Exception: A Preliminary plan of care is not necessary if a comprehensive individualized service plan (ISP) is developed, in conformance with this section, on the day of admission.

Evidence:
1. The record for resident #1, admission date of 5/20/24 does not contain a preliminary plan of care completed on or within 7 days of admission or an ISP completed on the day of admission.
2. The record for resident #3, admission date 5/15/24, does not contain a preliminary plan of care completed on or within 7 days of admission or an ISP completed on the day of admission.
3. Staff #8 confirmed the records for resident #1 and resident #3, did not contain a preliminary plan of care completed on or within 7 days of admission or an ISP completed on the day of admission.

Plan of Correction: The Health Care Director or designee will complete and finalize the ISP on the day the resident moves in or within 7 days prior. The HCD will provide ISP training, including the required timeframes for completion to all employees who develop plans of care by 7/1/2024.

Date to be corrected: 7/1/2024

Standard #: 22VAC40-73-990-B
Description: Based on the record review it was determined that the facility failed to ensure the procedures in the plan for resident emergencies required in subsection A of this section shall be reviewed by the facility at least every six months with all staff. Documentation of the review shall be signed and dated by each staff person.

Evidence:
1. The record for staff #2, hire date 10/29/22, did not include evidence staff #2 reviewed the facility?s written plan for resident emergencies at least once every six months.
2. The record for staff #3, hire date 8/17/15, did not include evidence staff #3 reviewed the facility?s written plan for resident emergencies at least once every six months.
3. The record for staff #4, hire date 4/04/23, did not include evidence staff #4 reviewed the facility?s written plan for resident emergencies at least once every six months.
4. Staff #8 acknowledged the facility did not have evidence of staff #3, staff #2, staff #3, and staff #4 reviewing the facility?s written plan for resident emergencies at least once every six months.
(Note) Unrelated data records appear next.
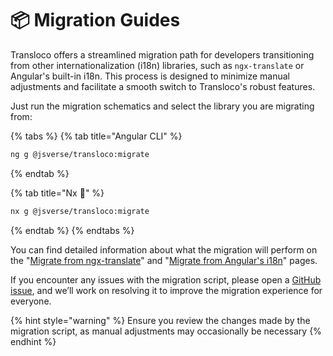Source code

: # 📦 Migration Guides

Transloco offers a streamlined migration path for developers transitioning from other internationalization (i18n) libraries, such as `ngx-translate` or Angular's built-in i18n. This process is designed to minimize manual adjustments and facilitate a smooth switch to Transloco's robust features.

Just run the migration schematics and select the library you are migrating from:

{% tabs %}
{% tab title="Angular CLI" %}
```bash
ng g @jsverse/transloco:migrate
```
{% endtab %}

{% tab title="Nx 🐋" %}
```bash
nx g @jsverse/transloco:migrate
```
{% endtab %}
{% endtabs %}

You can find detailed information about what the migration will perform on the "[Migrate from ngx-translate](migrate-from-ngx-translate.md)" and "[Migrate from Angular's i18n](migrate-from-angulars-i18n.md)" pages.

If you encounter any issues with the migration script, please open a [GitHub issue](https://github.com/jsverse/transloco/issues), and we’ll work on resolving it to improve the migration experience for everyone.

{% hint style="warning" %}
Ensure you review the changes made by the migration script, as manual adjustments may occasionally be necessary
{% endhint %}

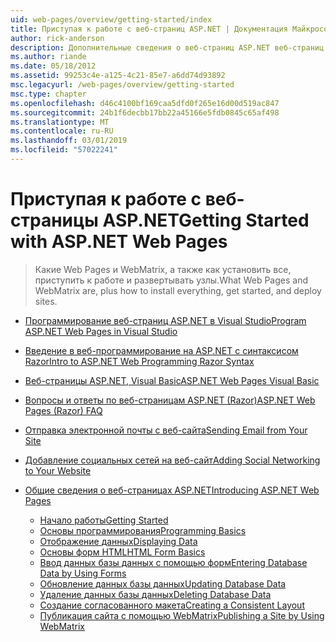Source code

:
 ```yaml
---
uid: web-pages/overview/getting-started/index
title: Приступая к работе с веб-страниц ASP.NET | Документация Майкрософт
author: rick-anderson
description: Дополнительные сведения о веб-страниц ASP.NET веб-страниц ASP.NET и новый синтаксис Razor обеспечивают быстрый и простой способ объединения серверного кода с HTML-t...
ms.author: riande
ms.date: 05/18/2012
ms.assetid: 99253c4e-a125-4c21-85e7-a6dd74d93892
msc.legacyurl: /web-pages/overview/getting-started
msc.type: chapter
ms.openlocfilehash: d46c4100bf169caa5dfd0f265e16d00d519ac847
ms.sourcegitcommit: 24b1f6decbb17bb22a45166e5fdb0845c65af498
ms.translationtype: MT
ms.contentlocale: ru-RU
ms.lasthandoff: 03/01/2019
ms.locfileid: "57022241"
---
```

<a name="getting-started-with-aspnet-web-pages"></a><span data-ttu-id="e2c2f-103">Приступая к работе с веб-страницы ASP.NET</span><span class="sxs-lookup"><span data-stu-id="e2c2f-103">Getting Started with ASP.NET Web Pages</span></span>
====================
> <span data-ttu-id="e2c2f-104">Какие Web Pages и WebMatrix, а также как установить все, приступить к работе и развертывать узлы.</span><span class="sxs-lookup"><span data-stu-id="e2c2f-104">What Web Pages and WebMatrix are, plus how to install everything, get started, and deploy sites.</span></span>


- [<span data-ttu-id="e2c2f-105">Программирование веб-страниц ASP.NET в Visual Studio</span><span class="sxs-lookup"><span data-stu-id="e2c2f-105">Program ASP.NET Web Pages in Visual Studio</span></span>](program-asp-net-web-pages-in-visual-studio.md)
- [<span data-ttu-id="e2c2f-106">Введение в веб-программирование на ASP.NET с синтаксисом Razor</span><span class="sxs-lookup"><span data-stu-id="e2c2f-106">Intro to ASP.NET Web Programming Razor Syntax</span></span>](introducing-razor-syntax-c.md)
- [<span data-ttu-id="e2c2f-107">Веб-страницы ASP.NET, Visual Basic</span><span class="sxs-lookup"><span data-stu-id="e2c2f-107">ASP.NET Web Pages Visual Basic</span></span>](introducing-razor-syntax-vb.md)
- [<span data-ttu-id="e2c2f-108">Вопросы и ответы по веб-страницам ASP.NET (Razor)</span><span class="sxs-lookup"><span data-stu-id="e2c2f-108">ASP.NET Web Pages (Razor) FAQ</span></span>](aspnet-web-pages-razor-faq.md)
- [<span data-ttu-id="e2c2f-109">Отправка электронной почты с веб-сайта</span><span class="sxs-lookup"><span data-stu-id="e2c2f-109">Sending Email from Your Site</span></span>](11-adding-email-to-your-web-site.md)
- [<span data-ttu-id="e2c2f-110">Добавление социальных сетей на веб-сайт</span><span class="sxs-lookup"><span data-stu-id="e2c2f-110">Adding Social Networking to Your Website</span></span>](13-adding-social-networking-to-your-web-site.md)
- [<span data-ttu-id="e2c2f-111">Общие сведения о веб-страницах ASP.NET</span><span class="sxs-lookup"><span data-stu-id="e2c2f-111">Introducing ASP.NET Web Pages</span></span>](introducing-aspnet-web-pages-2/index.md)

    - [<span data-ttu-id="e2c2f-112">Начало работы</span><span class="sxs-lookup"><span data-stu-id="e2c2f-112">Getting Started</span></span>](introducing-aspnet-web-pages-2/getting-started.md)
    - [<span data-ttu-id="e2c2f-113">Основы программирования</span><span class="sxs-lookup"><span data-stu-id="e2c2f-113">Programming Basics</span></span>](introducing-aspnet-web-pages-2/intro-to-web-pages-programming.md)
    - [<span data-ttu-id="e2c2f-114">Отображение данных</span><span class="sxs-lookup"><span data-stu-id="e2c2f-114">Displaying Data</span></span>](introducing-aspnet-web-pages-2/displaying-data.md)
    - [<span data-ttu-id="e2c2f-115">Основы форм HTML</span><span class="sxs-lookup"><span data-stu-id="e2c2f-115">HTML Form Basics</span></span>](introducing-aspnet-web-pages-2/form-basics.md)
    - [<span data-ttu-id="e2c2f-116">Ввод данных базы данных с помощью форм</span><span class="sxs-lookup"><span data-stu-id="e2c2f-116">Entering Database Data by Using Forms</span></span>](introducing-aspnet-web-pages-2/entering-data.md)
    - [<span data-ttu-id="e2c2f-117">Обновление данных базы данных</span><span class="sxs-lookup"><span data-stu-id="e2c2f-117">Updating Database Data</span></span>](introducing-aspnet-web-pages-2/updating-data.md)
    - [<span data-ttu-id="e2c2f-118">Удаление данных базы данных</span><span class="sxs-lookup"><span data-stu-id="e2c2f-118">Deleting Database Data</span></span>](introducing-aspnet-web-pages-2/deleting-data.md)
    - [<span data-ttu-id="e2c2f-119">Создание согласованного макета</span><span class="sxs-lookup"><span data-stu-id="e2c2f-119">Creating a Consistent Layout</span></span>](introducing-aspnet-web-pages-2/layouts.md)
    - [<span data-ttu-id="e2c2f-120">Публикация сайта с помощью WebMatrix</span><span class="sxs-lookup"><span data-stu-id="e2c2f-120">Publishing a Site by Using WebMatrix</span></span>](introducing-aspnet-web-pages-2/publishing.md)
Plan of Correction: The administrator will assure that there is a written plan for medical emergencies in place that includes all requirements as outlined in 22VAC40-73-990. The plan will be reviewed with all employees every six months and documentation of training will be retained at the community. Additionally, every six months all employees on duty will participate in an exercise in which they carry out procedures for responding to medical emergencies based on the plan, and documentation of this training will be retained at the community.

A copy of the medical emergency plan will be available in the community for staff, residents, families and legal representatives to review.

Date to be corrected: 07.01.24(audit) monitoring 12.31.24

Disclaimer:
This information is provided by the Virginia Department of Social Services, which neither endorses any facility nor guarantees that the information is complete. It should not be used as the sole source in evaluating and/or selecting a facility.